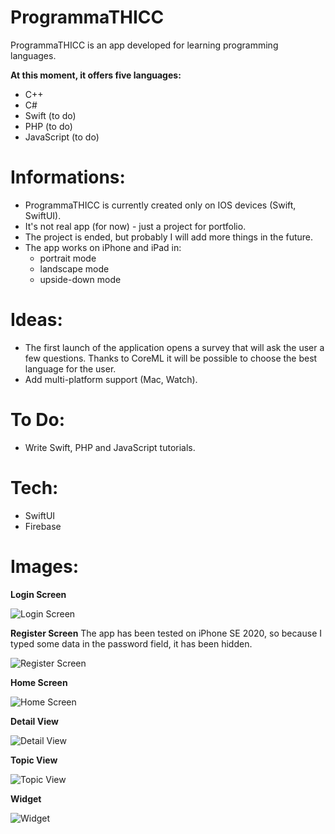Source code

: # ProgrammaTHICC

ProgrammaTHICC is an app developed for learning programming languages. 

__At this moment, it offers five languages:__ 
- C++
- C#
- Swift (to do)
- PHP (to do)
- JavaScript (to do)

# Informations:
- ProgrammaTHICC is currently created only on IOS devices (Swift, SwiftUI).
- It's not real app (for now) - just a project for portfolio.
- The project is ended, but probably I will add more things in the future.
- The app works on iPhone and iPad in:
    - portrait mode
    - landscape mode
    - upside-down mode

# Ideas:
- The first launch of the application opens a survey that will ask the user a few questions. Thanks to CoreML it will be possible to choose the best language for the user.
- Add multi-platform support (Mac, Watch).

# To Do:
- Write Swift, PHP and JavaScript tutorials. 

# Tech:
- SwiftUI
- Firebase

# Images:
**Login Screen**

![Login Screen](https://user-images.githubusercontent.com/41966757/99917247-4c222e80-2d0f-11eb-83be-75c2420ec326.PNG)

**Register Screen**
The app has been tested on iPhone SE 2020, so because I typed some data in the password field, it has been hidden.

![Register Screen](https://user-images.githubusercontent.com/41966757/99917278-81c71780-2d0f-11eb-9b22-f8728118a6a7.PNG)

**Home Screen**

![Home Screen](https://user-images.githubusercontent.com/41966757/99917389-32cdb200-2d10-11eb-94ce-582e217b31e3.PNG)

**Detail View**

![Detail View](https://user-images.githubusercontent.com/41966757/99917429-88a25a00-2d10-11eb-97f1-8a39cf6f1b71.PNG)

**Topic View**

![Topic View](https://user-images.githubusercontent.com/41966757/99917434-95bf4900-2d10-11eb-9ce1-2bf9442c8afd.PNG)

**Widget**

![Widget](https://user-images.githubusercontent.com/41966757/99917451-aec7fa00-2d10-11eb-9a71-dac3bfa79178.JPEG)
================================
## [PROBLEM DESCRIPTION]
Beginning at the line that contains "- The app works", reproduce every line down to the last line of the entries above, exactly and only those.

## [SOLUTION FOR THIS TASK]
- The app works on iPhone and iPad in:
    - portrait mode
    - landscape mode
    - upside-down mode

# Ideas:
- The first launch of the application opens a survey that will ask the user a few questions. Thanks to CoreML it will be possible to choose the best language for the user.
- Add multi-platform support (Mac, Watch).

# To Do:
- Write Swift, PHP and JavaScript tutorials. 

# Tech:
- SwiftUI
- Firebase

# Images:
**Login Screen**

![Login Screen](https://user-images.githubusercontent.com/41966757/99917247-4c222e80-2d0f-11eb-83be-75c2420ec326.PNG)

**Register Screen**
The app has been tested on iPhone SE 2020, so because I typed some data in the password field, it has been hidden.

![Register Screen](https://user-images.githubusercontent.com/41966757/99917278-81c71780-2d0f-11eb-9b22-f8728118a6a7.PNG)

**Home Screen**

![Home Screen](https://user-images.githubusercontent.com/41966757/99917389-32cdb200-2d10-11eb-94ce-582e217b31e3.PNG)

**Detail View**

![Detail View](https://user-images.githubusercontent.com/41966757/99917429-88a25a00-2d10-11eb-97f1-8a39cf6f1b71.PNG)

**Topic View**

![Topic View](https://user-images.githubusercontent.com/41966757/99917434-95bf4900-2d10-11eb-9ce1-2bf9442c8afd.PNG)

**Widget**

![Widget](https://user-images.githubusercontent.com/41966757/99917451-aec7fa00-2d10-11eb-9a71-dac3bfa79178.JPEG)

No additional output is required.